Cochain Perspectives on Temporal-Difference Signals for Learning Beyond Markov Dynamics
Zuyuan Zhang, Sizhe Tang, Tian Lan
TL;DR
This work reframes TD-based RL under non-Markov dynamics through a topological lens, treating TD errors as a $1$-cochain and separating integrable (Markovable) from non-integrable (topological residual) components via a Bellman–de Rham projection. It introduces a Poisson-based characterization of the optimal potential and a practical HodgeFlow Policy Search (HFPS) algorithm that updates using only the integrable TD signal while using the residual as a diagnostic of Bellman mismatch. Theoretical results establish consistency, stability, and sensitivity of the decomposition, and experiments on synthetic and control tasks show HFPS improves stability and robustness in non-Markovian settings. Overall, the paper provides a principled, geometry-inspired framework for TD learning that highlights when standard Bellman updates suffice and how to adapt when topological non-integrability arises, with practical algorithms and diagnostics for real-world non-Markovian RL. The approach has potential implications for offline RL, partial observability, and environments with memory effects, guiding both theory and algorithm design.
Abstract
Non-Markovian dynamics are commonly found in real-world environments due to long-range dependencies, partial observability, and memory effects.

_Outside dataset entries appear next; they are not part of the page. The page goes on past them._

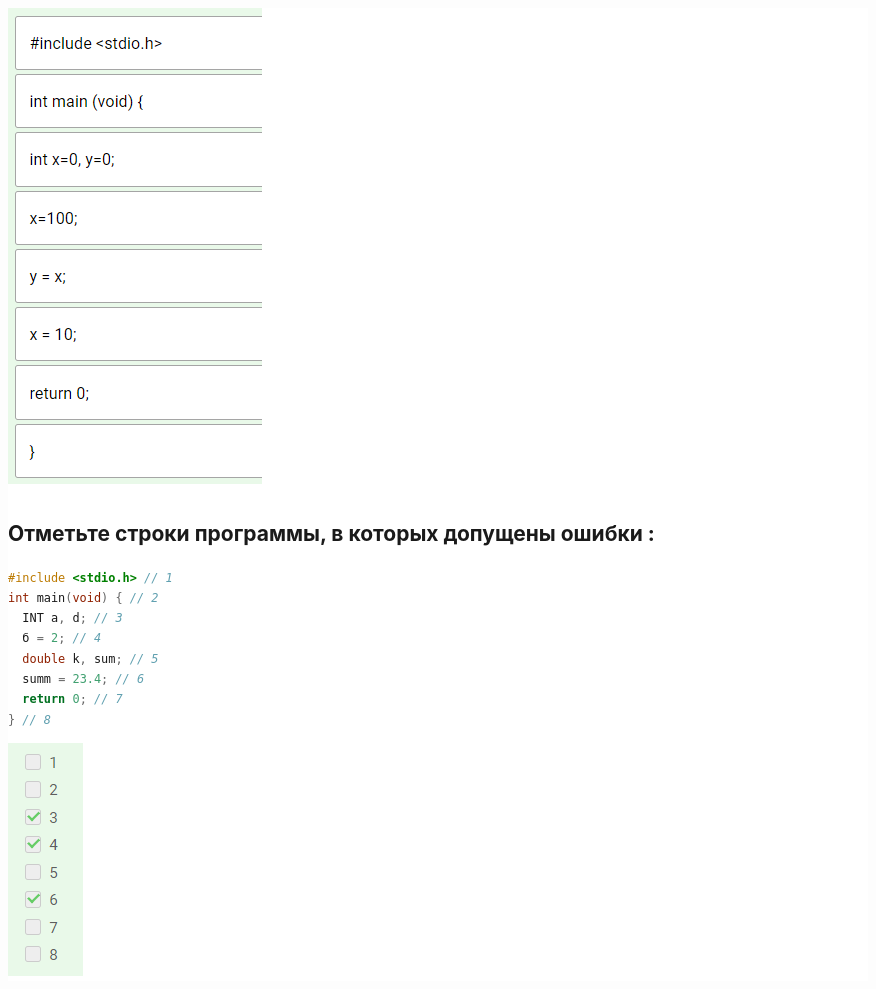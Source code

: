 ![002](/StepikC/Pictures/002_017.PNG)

## Отметьте строки программы, в которых допущены ошибки :

```c 
#include <stdio.h> // 1 
int main(void) { // 2 
  INT a, d; // 3 
  б = 2; // 4 
  double k, sum; // 5 
  summ = 23.4; // 6 
  return 0; // 7 
} // 8
```

![002](/StepikC/Pictures/002_018.PNG)
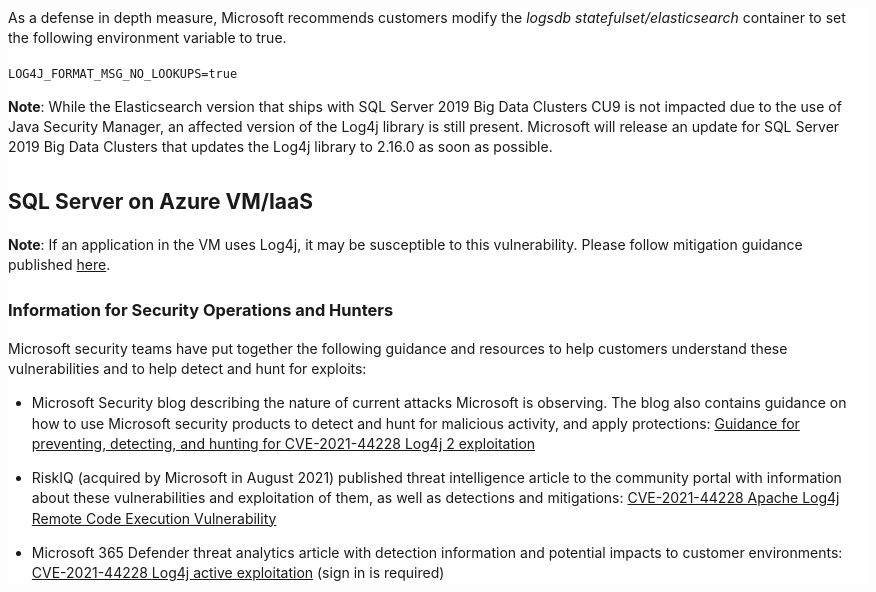 



As a defense in depth measure, Microsoft recommends customers modify the _logsdb statefulset/elasticsearch_ container to set the following environment variable to true.





`LOG4J_FORMAT_MSG_NO_LOOKUPS=true`





**Note**: While the Elasticsearch version that ships with SQL Server 2019 Big Data Clusters CU9 is not impacted due to the use of Java Security Manager, an affected version of the Log4j library is still present. Microsoft will release an update for SQL Server 2019 Big Data Clusters that updates the Log4j library to 2.16.0 as soon as possible.





## SQL Server on Azure VM/IaaS





**Note**: If an application in the VM uses Log4j, it may be susceptible to this vulnerability. Please follow mitigation guidance published [here](https://www.microsoft.com/security/blog/2021/12/11/guidance-for-preventing-detecting-and-hunting-for-cve-2021-44228-log4j-2-exploitation/).





### Information for Security Operations and Hunters





Microsoft security teams have put together the following guidance and resources to help customers understand these vulnerabilities and to help detect and hunt for exploits:





- Microsoft Security blog describing the nature of current attacks Microsoft is observing. The blog also contains guidance on how to use Microsoft security products to detect and hunt for malicious activity, and apply protections: [Guidance for preventing, detecting, and hunting for CVE-2021-44228 Log4j 2 exploitation](https://www.microsoft.com/security/blog/2021/12/11/guidance-for-preventing-detecting-and-hunting-for-cve-2021-44228-log4j-2-exploitation/)

- RiskIQ (acquired by Microsoft in August 2021) published threat intelligence article to the community portal with information about these vulnerabilities and exploitation of them, as well as detections and mitigations: [CVE-2021-44228 Apache Log4j Remote Code Execution Vulnerability](https://community.riskiq.com/article/505098fc)

- Microsoft 365 Defender threat analytics article with detection information and potential impacts to customer environments: [CVE-2021-44228 Log4j active exploitation](https://sip.security.microsoft.com/threatanalytics3/a41971d4-cf8b-4fcf-946e-bd042229e8fa/overview) (sign in is required)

The Bellman equation that is the central pillar of Reinforcement learning (RL) becomes only approximately valid under Non-Markovian. Existing work often focus on practical algorithm designs and offer limited theoretical treatment to address key questions, such as what dynamics are indeed capturable by the Bellman framework and how to inspire new algorithm classes with optimal approximations. In this paper, we present a novel topological viewpoint on temporal-difference (TD) based RL. We show that TD errors can be viewed as 1-cochain in the topological space of state transitions, while Markov dynamics are then interpreted as topological integrability. This novel view enables us to obtain a Hodge-type decomposition of TD errors into an integrable component and a topological residual, through a Bellman-de Rham projection. We further propose HodgeFlow Policy Search (HFPS) by fitting a potential network to minimize the non-integrable projection residual in RL, achieving stability/sensitivity guarantees. In numerical evaluations, HFPS is shown to significantly improve RL performance under non-Markovian.